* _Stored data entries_
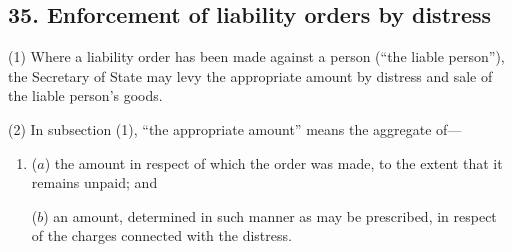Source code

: \documentclass[12pt,a4paper]{article}
\begin{document}


\subsection{35. Enforcement of liability orders by 
distress
}

(1) Where a liability order has been made against a person (“the liable person”), the 
Secretary of State  %
may 
levy the appropriate amount by distress and sale of the liable person’s goods.

(2) In subsection (1), “the appropriate amount” means the aggregate of—
\begin{enumerate}\item[]
($a$) the amount in respect of which the order was made, to the extent that it remains unpaid; and

($b$) an amount, determined in such manner as may be prescribed, in respect of the charges connected with the distress.
\end{enumerate}
\end{document}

* _Exercise instructions_
Please give the number of lines with "enumerate" in the entries above, and write no other text.

* _Result of the task_
2